In Donoghue v Stevenson (1932) 562 (HL), a famous British case decided in the House of Lords, Lord Atkin established that ‘duty of care’ should be displayed by all those who were engaged in an activity that directly affected other human beings. He expressively observed:    

“…a manufacturer of products, which he sells in such a form as to show that he intends them to reach the ultimate consumer in the form in which they left him with no reasonable possibility of intermediate examination, and with knowledge that the absence of reasonable care in the preparation or putting up of products will result in an injury to the consumer’s life or property, owes a duty to the consumer to take that reasonable care.”

Consumer protection law or consumer law is part of public law that regulates relationships between individual consumers and the businesses that sell goods and services to them. Consumer protection covers a wide range of topics, including but not necessarily limited to product liability, privacy rights, unfair business practices, fraud, misrepresentation, and other consumer/business interactions.

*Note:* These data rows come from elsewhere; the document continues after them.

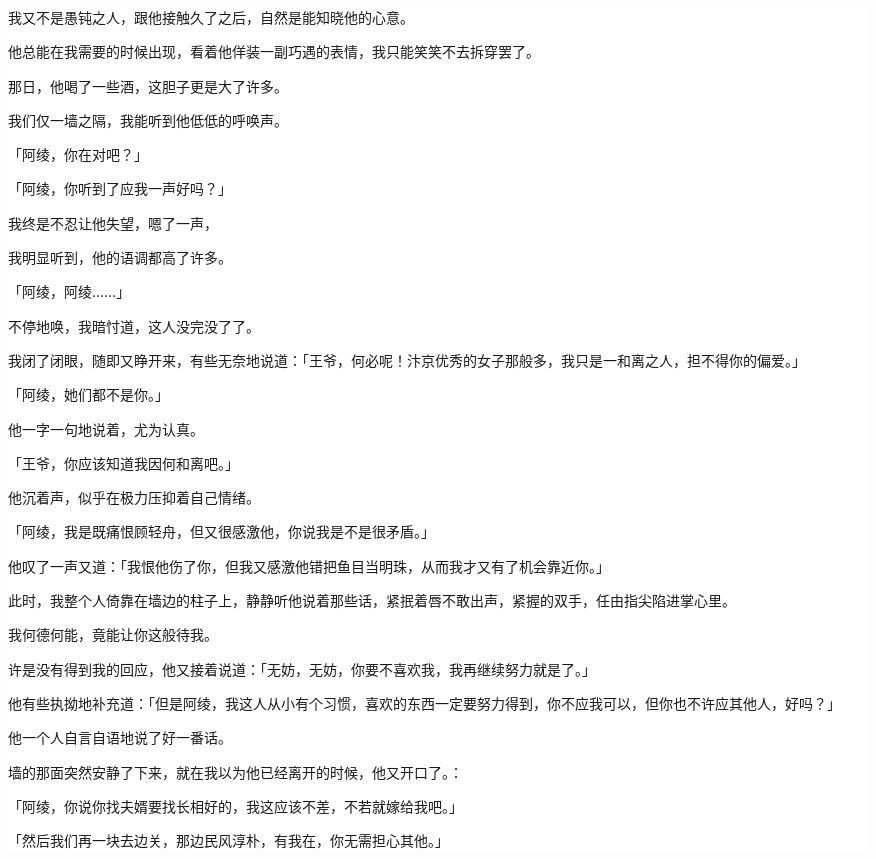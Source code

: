 我又不是愚钝之人，跟他接触久了之后，自然是能知晓他的心意。


他总能在我需要的时候出现，看着他佯装一副巧遇的表情，我只能笑笑不去拆穿罢了。


那日，他喝了一些酒，这胆子更是大了许多。


我们仅一墙之隔，我能听到他低低的呼唤声。


「阿绫，你在对吧？」


「阿绫，你听到了应我一声好吗？」


我终是不忍让他失望，嗯了一声，


我明显听到，他的语调都高了许多。


「阿绫，阿绫……」


不停地唤，我暗忖道，这人没完没了了。


我闭了闭眼，随即又睁开来，有些无奈地说道：「王爷，何必呢！汴京优秀的女子那般多，我只是一和离之人，担不得你的偏爱。」


「阿绫，她们都不是你。」


他一字一句地说着，尤为认真。


「王爷，你应该知道我因何和离吧。」


他沉着声，似乎在极力压抑着自己情绪。


「阿绫，我是既痛恨顾轻舟，但又很感激他，你说我是不是很矛盾。」


他叹了一声又道：「我恨他伤了你，但我又感激他错把鱼目当明珠，从而我才又有了机会靠近你。」


此时，我整个人倚靠在墙边的柱子上，静静听他说着那些话，紧抿着唇不敢出声，紧握的双手，任由指尖陷进掌心里。


我何德何能，竟能让你这般待我。


许是没有得到我的回应，他又接着说道：「无妨，无妨，你要不喜欢我，我再继续努力就是了。」


他有些执拗地补充道：「但是阿绫，我这人从小有个习惯，喜欢的东西一定要努力得到，你不应我可以，但你也不许应其他人，好吗？」


他一个人自言自语地说了好一番话。


墙的那面突然安静了下来，就在我以为他已经离开的时候，他又开口了。：


「阿绫，你说你找夫婿要找长相好的，我这应该不差，不若就嫁给我吧。」


「然后我们再一块去边关，那边民风淳朴，有我在，你无需担心其他。」
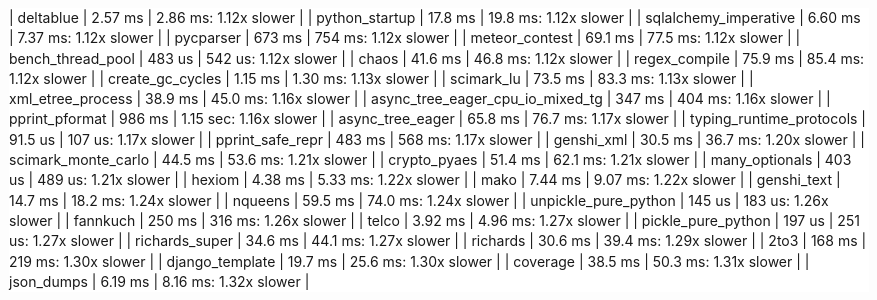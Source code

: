| deltablue                        | 2.57 ms                                                | 2.86 ms: 1.12x slower                                                         |
| python_startup                   | 17.8 ms                                                | 19.8 ms: 1.12x slower                                                         |
| sqlalchemy_imperative            | 6.60 ms                                                | 7.37 ms: 1.12x slower                                                         |
| pycparser                        | 673 ms                                                 | 754 ms: 1.12x slower                                                          |
| meteor_contest                   | 69.1 ms                                                | 77.5 ms: 1.12x slower                                                         |
| bench_thread_pool                | 483 us                                                 | 542 us: 1.12x slower                                                          |
| chaos                            | 41.6 ms                                                | 46.8 ms: 1.12x slower                                                         |
| regex_compile                    | 75.9 ms                                                | 85.4 ms: 1.12x slower                                                         |
| create_gc_cycles                 | 1.15 ms                                                | 1.30 ms: 1.13x slower                                                         |
| scimark_lu                       | 73.5 ms                                                | 83.3 ms: 1.13x slower                                                         |
| xml_etree_process                | 38.9 ms                                                | 45.0 ms: 1.16x slower                                                         |
| async_tree_eager_cpu_io_mixed_tg | 347 ms                                                 | 404 ms: 1.16x slower                                                          |
| pprint_pformat                   | 986 ms                                                 | 1.15 sec: 1.16x slower                                                        |
| async_tree_eager                 | 65.8 ms                                                | 76.7 ms: 1.17x slower                                                         |
| typing_runtime_protocols         | 91.5 us                                                | 107 us: 1.17x slower                                                          |
| pprint_safe_repr                 | 483 ms                                                 | 568 ms: 1.17x slower                                                          |
| genshi_xml                       | 30.5 ms                                                | 36.7 ms: 1.20x slower                                                         |
| scimark_monte_carlo              | 44.5 ms                                                | 53.6 ms: 1.21x slower                                                         |
| crypto_pyaes                     | 51.4 ms                                                | 62.1 ms: 1.21x slower                                                         |
| many_optionals                   | 403 us                                                 | 489 us: 1.21x slower                                                          |
| hexiom                           | 4.38 ms                                                | 5.33 ms: 1.22x slower                                                         |
| mako                             | 7.44 ms                                                | 9.07 ms: 1.22x slower                                                         |
| genshi_text                      | 14.7 ms                                                | 18.2 ms: 1.24x slower                                                         |
| nqueens                          | 59.5 ms                                                | 74.0 ms: 1.24x slower                                                         |
| unpickle_pure_python             | 145 us                                                 | 183 us: 1.26x slower                                                          |
| fannkuch                         | 250 ms                                                 | 316 ms: 1.26x slower                                                          |
| telco                            | 3.92 ms                                                | 4.96 ms: 1.27x slower                                                         |
| pickle_pure_python               | 197 us                                                 | 251 us: 1.27x slower                                                          |
| richards_super                   | 34.6 ms                                                | 44.1 ms: 1.27x slower                                                         |
| richards                         | 30.6 ms                                                | 39.4 ms: 1.29x slower                                                         |
| 2to3                             | 168 ms                                                 | 219 ms: 1.30x slower                                                          |
| django_template                  | 19.7 ms                                                | 25.6 ms: 1.30x slower                                                         |
| coverage                         | 38.5 ms                                                | 50.3 ms: 1.31x slower                                                         |
| json_dumps                       | 6.19 ms                                                | 8.16 ms: 1.32x slower                                                         |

Such laws deal with credit repair, debt repair, product safety, service contracts, bill collector regulation, pricing, utility turnoffs, consolidation, personal loans that may lead to bankruptcy and much more. All over the world, especially in the civilized countries, the regulatory bodies, with the active cooperation and participation of citizens, lay great emphasis on the protection of consumers’ rights.

In Pakistan, according to the Consumer Rights Commission of Pakistan (website www.crcp.org.pk), it took the government about 12 years to put in place a legislative framework for protection of consumer rights. The first step was the enactment of Islamabad Consumer Protection Act in 1995. In 1997, then NWFP [now Khyber Pakhtunkhwa] enacted a similar Consumer Protection law. These two laws, however, remained dormant because neither the rules of procedure were framed nor any Consumer Protection Council was established, as was required under these laws. Meanwhile, consumer protection organizations launched campaigns for enactment and implementation of consumer protection laws in all the provinces. Consumer Rights Commission of Pakistan (CRCP) developed a Model Consumer Protection Act in 2001 taking into account the best practices from many countries, and urged the Government to benefit from it while framing the laws. The following years were very crucial, as Balochistan and Punjab enacted their own Consumer Protection Acts in 2003 and 2005 in the context of devolution system. The Government of Khyber Pakhtunkhwa (then NWFP) also amended the 1997 law to give regulatory powers to the District Coordination Officer (DCO). In Sindh, the Governor Sindh promulgated a Consumer Protection Ordinance in 2004, but it lapsed, as the Provincial Assembly could not enact it. The Ordinance was re-promulgated in February 2007. Until now, no significant progress has been made for implementation of these laws, except in Punjab.

In Punjab, the District Consumer Courts (DCC) started functioning in February 2007 gaining popularity with consumers by helping them to safeguard their rights with three cases decided in their favour and orders of compensation from the manufacturers whose products had been a source of trouble. The first case was filed on April 25, two months after inception of these courts. However, within the next two and a half months, fifteen more cases were registered, out of which three stood decided – two in favour of the consumers concerned.            Of the remaining fourteen cases, six related to requests for replacement of products seeking damages against manufacturers and four merely sought damages from manufacturers for making them suffer due to their product’s malfunction.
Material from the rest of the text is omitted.